* _Data provided_:
-------------------------
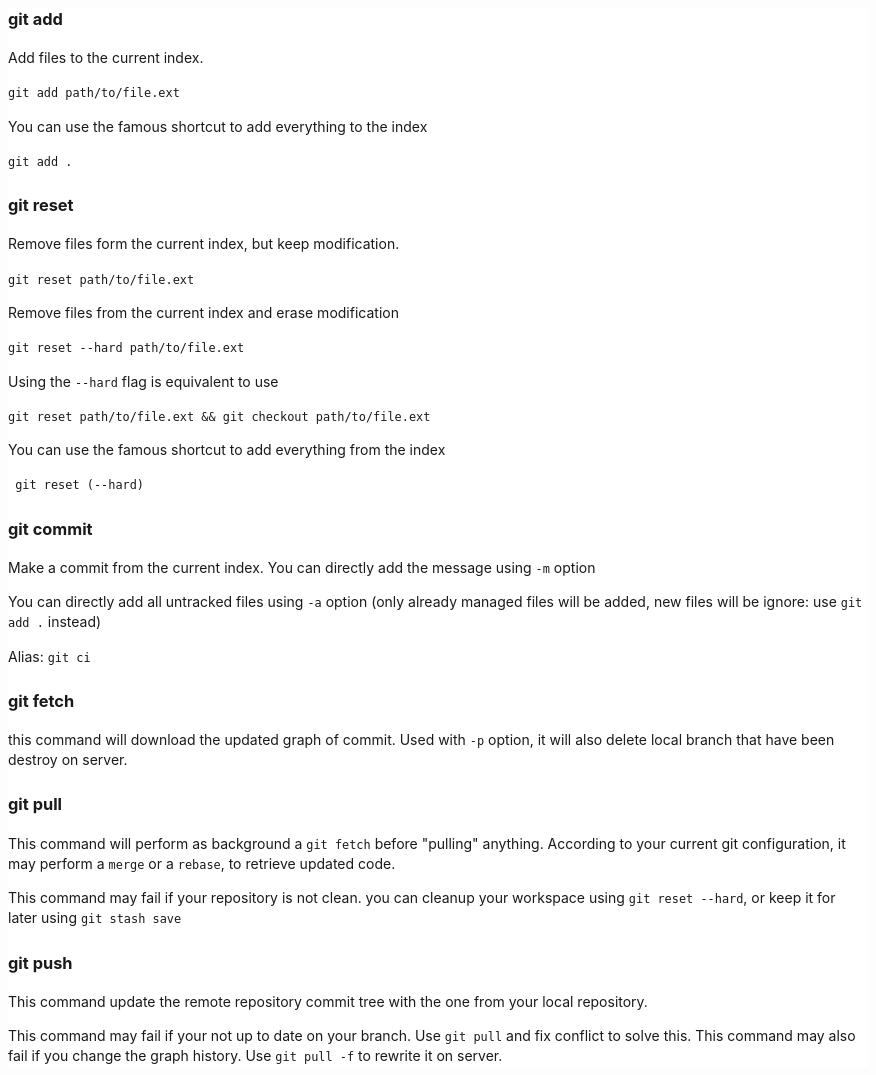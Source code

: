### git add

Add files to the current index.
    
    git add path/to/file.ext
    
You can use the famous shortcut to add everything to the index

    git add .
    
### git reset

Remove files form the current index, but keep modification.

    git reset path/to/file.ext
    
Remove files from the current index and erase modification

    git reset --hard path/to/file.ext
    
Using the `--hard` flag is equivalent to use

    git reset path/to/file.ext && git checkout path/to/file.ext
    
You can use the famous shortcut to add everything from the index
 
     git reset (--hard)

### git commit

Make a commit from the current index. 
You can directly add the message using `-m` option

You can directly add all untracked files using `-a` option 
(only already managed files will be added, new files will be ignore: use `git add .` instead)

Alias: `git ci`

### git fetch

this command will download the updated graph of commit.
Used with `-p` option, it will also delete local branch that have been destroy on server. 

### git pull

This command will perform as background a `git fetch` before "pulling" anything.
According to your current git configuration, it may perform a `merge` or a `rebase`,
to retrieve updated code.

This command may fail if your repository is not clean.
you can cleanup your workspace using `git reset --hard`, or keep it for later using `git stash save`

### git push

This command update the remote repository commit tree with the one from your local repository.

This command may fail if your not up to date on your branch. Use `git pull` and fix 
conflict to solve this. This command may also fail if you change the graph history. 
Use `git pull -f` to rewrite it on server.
-------------------------
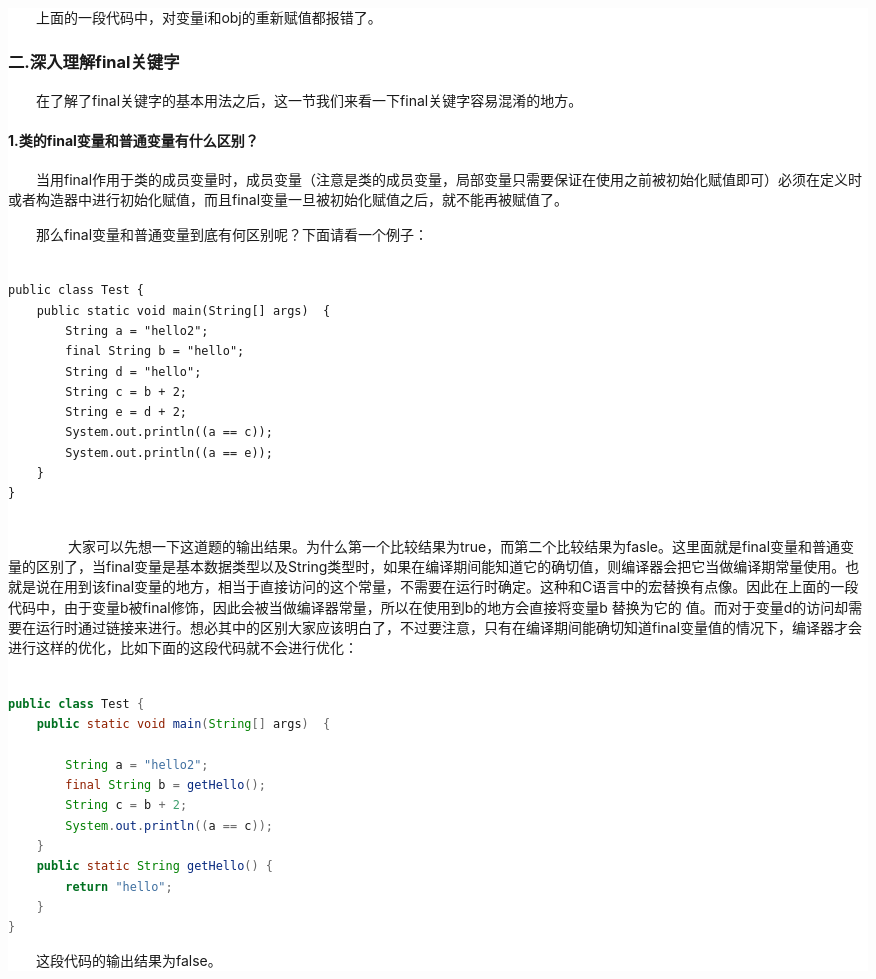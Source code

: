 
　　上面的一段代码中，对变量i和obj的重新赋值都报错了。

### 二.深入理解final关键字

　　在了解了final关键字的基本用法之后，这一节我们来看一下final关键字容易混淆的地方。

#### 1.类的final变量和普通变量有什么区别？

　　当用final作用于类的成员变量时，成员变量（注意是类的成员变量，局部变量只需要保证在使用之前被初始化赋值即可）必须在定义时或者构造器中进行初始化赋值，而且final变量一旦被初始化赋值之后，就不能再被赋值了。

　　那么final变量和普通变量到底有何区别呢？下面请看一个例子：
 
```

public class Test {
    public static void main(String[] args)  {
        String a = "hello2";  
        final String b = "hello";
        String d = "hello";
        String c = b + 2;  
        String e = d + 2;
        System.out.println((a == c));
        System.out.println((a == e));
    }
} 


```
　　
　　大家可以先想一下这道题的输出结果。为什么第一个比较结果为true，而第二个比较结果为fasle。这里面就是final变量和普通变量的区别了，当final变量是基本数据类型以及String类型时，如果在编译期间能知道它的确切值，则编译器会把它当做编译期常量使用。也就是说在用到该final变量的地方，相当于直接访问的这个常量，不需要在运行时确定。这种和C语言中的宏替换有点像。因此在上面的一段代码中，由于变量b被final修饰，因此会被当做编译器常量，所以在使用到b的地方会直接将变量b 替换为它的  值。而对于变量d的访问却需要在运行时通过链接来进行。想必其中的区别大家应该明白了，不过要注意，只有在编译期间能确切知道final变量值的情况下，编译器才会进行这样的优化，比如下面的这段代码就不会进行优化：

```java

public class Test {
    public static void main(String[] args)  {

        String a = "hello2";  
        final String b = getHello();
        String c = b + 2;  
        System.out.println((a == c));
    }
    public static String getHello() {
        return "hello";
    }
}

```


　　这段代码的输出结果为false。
-------------------------
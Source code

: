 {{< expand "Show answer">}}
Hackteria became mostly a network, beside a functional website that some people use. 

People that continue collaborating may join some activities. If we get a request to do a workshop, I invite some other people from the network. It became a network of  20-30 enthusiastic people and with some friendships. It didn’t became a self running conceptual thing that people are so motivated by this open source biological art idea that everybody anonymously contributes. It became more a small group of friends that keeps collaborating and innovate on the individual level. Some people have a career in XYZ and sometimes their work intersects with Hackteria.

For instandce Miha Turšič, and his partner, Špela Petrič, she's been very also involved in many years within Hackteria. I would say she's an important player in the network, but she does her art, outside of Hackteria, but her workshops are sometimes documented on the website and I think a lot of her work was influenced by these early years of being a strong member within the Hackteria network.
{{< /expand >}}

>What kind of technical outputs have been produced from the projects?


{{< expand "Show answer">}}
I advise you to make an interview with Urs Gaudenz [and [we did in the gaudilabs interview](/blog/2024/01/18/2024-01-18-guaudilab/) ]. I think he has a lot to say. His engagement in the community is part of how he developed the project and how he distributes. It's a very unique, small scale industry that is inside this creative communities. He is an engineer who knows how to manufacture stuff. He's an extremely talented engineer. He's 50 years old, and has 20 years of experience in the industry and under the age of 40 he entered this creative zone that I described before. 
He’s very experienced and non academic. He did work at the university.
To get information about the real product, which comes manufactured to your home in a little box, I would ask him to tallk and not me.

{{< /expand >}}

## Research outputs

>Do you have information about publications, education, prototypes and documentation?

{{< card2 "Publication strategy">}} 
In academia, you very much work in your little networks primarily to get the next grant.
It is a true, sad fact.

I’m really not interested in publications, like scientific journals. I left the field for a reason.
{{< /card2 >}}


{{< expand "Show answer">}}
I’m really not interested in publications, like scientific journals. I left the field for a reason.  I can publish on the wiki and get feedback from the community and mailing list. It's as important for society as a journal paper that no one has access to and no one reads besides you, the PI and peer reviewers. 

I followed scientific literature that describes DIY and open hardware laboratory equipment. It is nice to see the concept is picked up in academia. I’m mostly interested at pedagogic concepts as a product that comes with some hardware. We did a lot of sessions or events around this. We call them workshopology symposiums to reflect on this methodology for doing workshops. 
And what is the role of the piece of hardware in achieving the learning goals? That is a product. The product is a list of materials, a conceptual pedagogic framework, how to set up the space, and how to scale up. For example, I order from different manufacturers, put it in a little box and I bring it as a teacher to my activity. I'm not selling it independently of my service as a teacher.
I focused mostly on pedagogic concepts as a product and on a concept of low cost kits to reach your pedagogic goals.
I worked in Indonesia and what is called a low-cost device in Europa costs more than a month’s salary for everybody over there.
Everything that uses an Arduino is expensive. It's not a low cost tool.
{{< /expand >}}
-------------------------
* _Directions for this task_: Beginning at the line with "### git reset" and ending at the line with "to retrieve updated code.", reproduce each line of the data above exactly, and add no other lines.

* _Solution_:
### git reset

Remove files form the current index, but keep modification.

    git reset path/to/file.ext
    
Remove files from the current index and erase modification

    git reset --hard path/to/file.ext
    
Using the `--hard` flag is equivalent to use

    git reset path/to/file.ext && git checkout path/to/file.ext
    
You can use the famous shortcut to add everything from the index
 
     git reset (--hard)

### git commit

Make a commit from the current index. 
You can directly add the message using `-m` option

You can directly add all untracked files using `-a` option 
(only already managed files will be added, new files will be ignore: use `git add .` instead)

Alias: `git ci`

### git fetch

this command will download the updated graph of commit.
Used with `-p` option, it will also delete local branch that have been destroy on server. 

### git pull

This command will perform as background a `git fetch` before "pulling" anything.
According to your current git configuration, it may perform a `merge` or a `rebase`,
to retrieve updated code.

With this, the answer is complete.